通过单项选择决策和迁移学习提升机器阅读理解能力

Abstract

摘要

Multi-choice Machine Reading Comprehension (MMRC) aims to select the correct answer from a set of options based on a given passage and question. Due to task specific of MMRC, it is non-trivial to transfer knowledge from other MRC tasks such as SQuAD, Dream. In this paper, we simply reconstruct multi-choice to single-choice by training a binary classification to distinguish whether a certain answer is correct. Then select the option with the highest confidence score. We construct our model upon ALBERT-xxlarge model and estimate it on the RACE dataset. During training, We adopt AutoML strategy to tune better parameters. Experimental results show that the single-choice is better than multi-choice. In addition, by transferring knowledge from other kinds of MRC tasks, our model achieves a new state-of-the-art results in both single and ensemble settings.

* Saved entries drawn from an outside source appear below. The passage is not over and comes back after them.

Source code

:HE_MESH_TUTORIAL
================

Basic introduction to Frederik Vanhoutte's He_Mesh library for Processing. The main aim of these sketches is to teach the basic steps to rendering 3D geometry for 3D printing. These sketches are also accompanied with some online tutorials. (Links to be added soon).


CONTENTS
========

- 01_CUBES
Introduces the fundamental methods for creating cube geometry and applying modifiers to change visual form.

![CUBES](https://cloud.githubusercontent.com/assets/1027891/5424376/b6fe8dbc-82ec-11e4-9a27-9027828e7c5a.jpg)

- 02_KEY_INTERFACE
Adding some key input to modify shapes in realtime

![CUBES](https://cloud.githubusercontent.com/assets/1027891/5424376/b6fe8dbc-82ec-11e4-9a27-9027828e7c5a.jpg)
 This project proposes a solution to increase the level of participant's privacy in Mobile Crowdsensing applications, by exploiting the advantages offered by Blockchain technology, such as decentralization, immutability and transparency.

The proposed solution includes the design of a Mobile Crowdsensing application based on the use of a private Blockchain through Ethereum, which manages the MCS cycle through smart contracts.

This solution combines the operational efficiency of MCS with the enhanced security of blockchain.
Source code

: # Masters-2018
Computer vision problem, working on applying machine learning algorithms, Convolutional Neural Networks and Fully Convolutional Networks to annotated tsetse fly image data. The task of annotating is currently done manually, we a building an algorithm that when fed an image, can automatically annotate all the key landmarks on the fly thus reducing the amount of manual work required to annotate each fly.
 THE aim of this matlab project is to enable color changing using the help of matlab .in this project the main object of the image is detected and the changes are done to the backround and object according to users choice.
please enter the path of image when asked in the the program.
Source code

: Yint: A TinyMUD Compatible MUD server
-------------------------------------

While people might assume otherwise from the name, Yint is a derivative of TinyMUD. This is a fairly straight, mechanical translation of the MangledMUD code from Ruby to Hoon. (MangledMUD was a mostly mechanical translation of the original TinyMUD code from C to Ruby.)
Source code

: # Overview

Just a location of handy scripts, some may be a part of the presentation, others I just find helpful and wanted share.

多项选择机器阅读理解 (Multi-choice Machine Reading Comprehension, MMRC) 旨在根据给定文章和问题从一组选项中选择正确答案。由于 MMRC 的任务特殊性，从 SQuAD、Dream 等其他机器阅读理解任务迁移知识并非易事。本文通过训练一个二元分类器来区分某个答案是否正确，从而将多项选择重构为单项选择，然后选择置信度分数最高的选项。我们在 ALBERT-xxlarge 模型基础上构建模型，并在 RACE 数据集上进行评估。训练过程中，我们采用 AutoML 策略调整更优参数。实验结果表明，单项选择优于多项选择。此外，通过从其他类型的机器阅读理解任务迁移知识，我们的模型在单模型和集成设置下均取得了新的最先进结果。

1 Introduction

1 引言

The last several years have seen a land rush in research on machine reading (MRC) comprehension and various dataset have been proposed such as SQuAD1.1, SQuAD2.0, NewsQA and CoQA (Rajpurkar et al., 2016; Trischler et al., 2016; Reddy et al., 2019). Different from the above which are extractive MRC, RACE is a multi-choice MRC dataset (MMRC) proposed by (Lai et al., 2017). RACE was extracted from middle and high school English examinations in China. Figure 1 shows an example passage and two related questions from RACE. The key difference between RACE and previously released machine comprehension datasets is that the answers in RACE often cannot be directly extracted from the passages, as illustrated by the two example questions (Q1 & Q2)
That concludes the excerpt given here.